### TASK
Below are some records. Return exactly the lines from the one containing "engagement: 253" through the one containing "commentsToLikes: 0.007939", both included, and only those.

Document images with source code

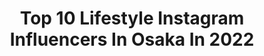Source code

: ---
title: Top 10 Lifestyle Instagram Influencers In Osaka In 2022
description: >-
  Find top lifestyle Instagram influencers in Osaka in 2022. Most popular hashtags: #lifestyle #japan #japanese #osaka.
platform: Instagram
hits: 10
text_top: Analyze the best Instagram profiles on inBeat.
text_bottom: inBeat aggregates 10 Instagram influencers like this in Osaka, Japan for you to contact.
profiles:
  - username: "hywod_kj"
    fullname: >-
      Keiji Okamoto
    bio: >-
      SNOWBOARDER WE RIDE FOREVER. JUST KEEP GOING. 進むことを諦めるな。 牛乳石鹸/FLUX/DEELUXE/SHRED/KRYPTON/大阪KINGS/THEPARKS/yukiyama/RENTALHOUSEcedars
    location: "Japan"
    followers: 11869
    engagement: 599
    commentsToLikes: 0.007368
    id: ck0u8ga6z7csj0i19d6z8tdxs
    verified: false
    hashtags: "#hywod, #hakuba, #werideforever, #theparks"
  - username: "machicoco"
    fullname: >-
      machicoco
    bio: >-
      from Osaka Japan🇯🇵 currently working in Taiwan Mail for work💌 工作邀約請email management@misslinlab.com 小盒子無法回覆工作訊息唷
    location: "Japan"
    followers: 80610
    engagement: 253
    commentsToLikes: 0.012914
    id: ckapagz0vw2980i787r5d843h
    verified: false
    hashtags: "#snowbeauty, #nikoand, #nikobakery, #minibutmighty"
  - username: "mameshiba_mugi"
    fullname: >-
      🌾豆柴 Mugiちゃん🌾
    bio: >-
      お喋りする豆柴さん🦊 ムギ、麦じゃなくてMugiです •Jul 8, 2017🎂♂ •Osaka|JAPAN🇯🇵 •#宇宙と交信　#ツチノコMugi #お喋りむーちゃん #豆柴Mugiちゃん #mugiビーム - 𖧷 LINE stamp 全3種発売中 𖧷
    location: "Japan"
    followers: 84253
    engagement: 455
    commentsToLikes: 0.007939
    id: ck138i1hzgc910i19xur6k1wo
    verified: false
    hashtags: "#mameshiba, #shibastagram, #shiba, #totoandpal"
  - username: "japantravelphoto"
    fullname: >-
      Japan Travel Photo
    bio: >-
      Scenery🗻 Architecture🏯 Festival🌸 Portrait👨‍👩‍👧‍👦 and Lifestyle🚵 photos from travelers🚞🗾. To share Photo/Video, please #japantravelphoto 🙇💐.
    location: "Japan"
    followers: 63372
    engagement: 566
    commentsToLikes: 0.003556
    id: ck8t4zg7b8c950j78c9woocz7
    verified: false
    hashtags: "#castle, #canal, #classic, #architecture"
  - username: "lifestylekohey"
    fullname: >-
      kohey
    bio: >-
      LIFESTYLE presents 🙏BLESS WE feat. RAM HEAD & RAFUU リリックビデオ公開🎥 ⬇️⬇️⬇️⬇️⬇️
    location: "Japan"
    followers: 5313
    engagement: 492
    commentsToLikes: 0.004731
    id: ck8svpiuac8wx0j789iwd5of1
    verified: false
    hashtags: "#bless, #only, #real, #lifestyle"
  - username: "suica___616"
    fullname: >-
      Haruna suica Ishihara
    bio: >-
      sponsors: @westsnowboarding @fixbindingco 　　　　　@hertelwax_jp 　　　　　@eivy @electric
    location: "Japan"
    followers: 9233
    engagement: 1142
    commentsToLikes: 0.016105
    id: ck0u21i0kykzm0i19480kckcs
    verified: false
    hashtags: "#dayze, #likeforlikes, #girl, #editing"
  - username: "maki_s0205"
    fullname: >-
      Maki
    bio: >-
      1969🎂 25.22歳の男の子ママ ファション、美容、旅行、筋トレ好き❤️ 各種アンバサダー お仕事依頼はDMでお願いします @onearts_jp @sloli_jp 【Retreful】セレクトショップサイト
    location: "Japan"
    followers: 79766
    engagement: 124
    commentsToLikes: 0.015273
    id: ck5zzwktdcjkm0i1491x90c8q
    verified: false
    hashtags: "#lavillavita, #skinnytea, #bramink, #ootd"
  - username: "omi_kim"
    fullname: >-
      omi
    bio: >-
      【Leather Creator & Photographer】 My Brand @crambox_creating ▼Portfolio
    location: "Japan"
    followers: 36369
    engagement: 849
    commentsToLikes: 0.033013
    id: ck138phg1hd0t0i19qy80wf0q
    verified: false
    hashtags: "#enter, #designyourworkspace, #workstation, #streetgrammers"
  - username: "yumer1respect"
    fullname: >-
      YUMERI👑
    bio: >-
      Dancer,Choreographer / 🇯🇵/Team >Respect / 💌yumer1chikada.official@gmail.com 2011 24時間テレビ高校生ダンス甲子園 優勝 2019 WOD Chanpionships 3nd Place YOUTUBE 👇
    location: "Japan"
    followers: 36131
    engagement: 309
    commentsToLikes: 0.012546
    id: ck0vwb4ejswmr0i19vivdowmq
    verified: false
    hashtags: "#youtube, #yumerichoreography, #dance, #yumeri"
  - username: "jambo_lacquer"
    fullname: >-
      J.Lacquer｜BomJa Break
    bio: >-
      ジャンボラッカー | ボンジャブレイク﻿ ﻿ Rapsong / Beatmaker / Popping﻿ WARAJI / MIIDA2﻿ 🇯🇵﻿ ﻿ New 2020/4﻿ Jambo Lacquer & Olive Oil﻿ Album「OIL LACQUER」﻿📀 ﻿
    location: "Japan"
    followers: 7770
    engagement: 587
    commentsToLikes: 0.005219
    id: ck14it8y6h2240i19j6w1lxhd
    verified: false
    hashtags: "#akai, #jambolacquer, #japanesebeat, #football"
---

### THE COMPLETED TASK
    engagement: 253
    commentsToLikes: 0.012914
    id: ckapagz0vw2980i787r5d843h
    verified: false
    hashtags: "#snowbeauty, #nikoand, #nikobakery, #minibutmighty"
  - username: "mameshiba_mugi"
    fullname: >-
      🌾豆柴 Mugiちゃん🌾
    bio: >-
      お喋りする豆柴さん🦊 ムギ、麦じゃなくてMugiです •Jul 8, 2017🎂♂ •Osaka|JAPAN🇯🇵 •#宇宙と交信　#ツチノコMugi #お喋りむーちゃん #豆柴Mugiちゃん #mugiビーム - 𖧷 LINE stamp 全3種発売中 𖧷
    location: "Japan"
    followers: 84253
    engagement: 455
    commentsToLikes: 0.007939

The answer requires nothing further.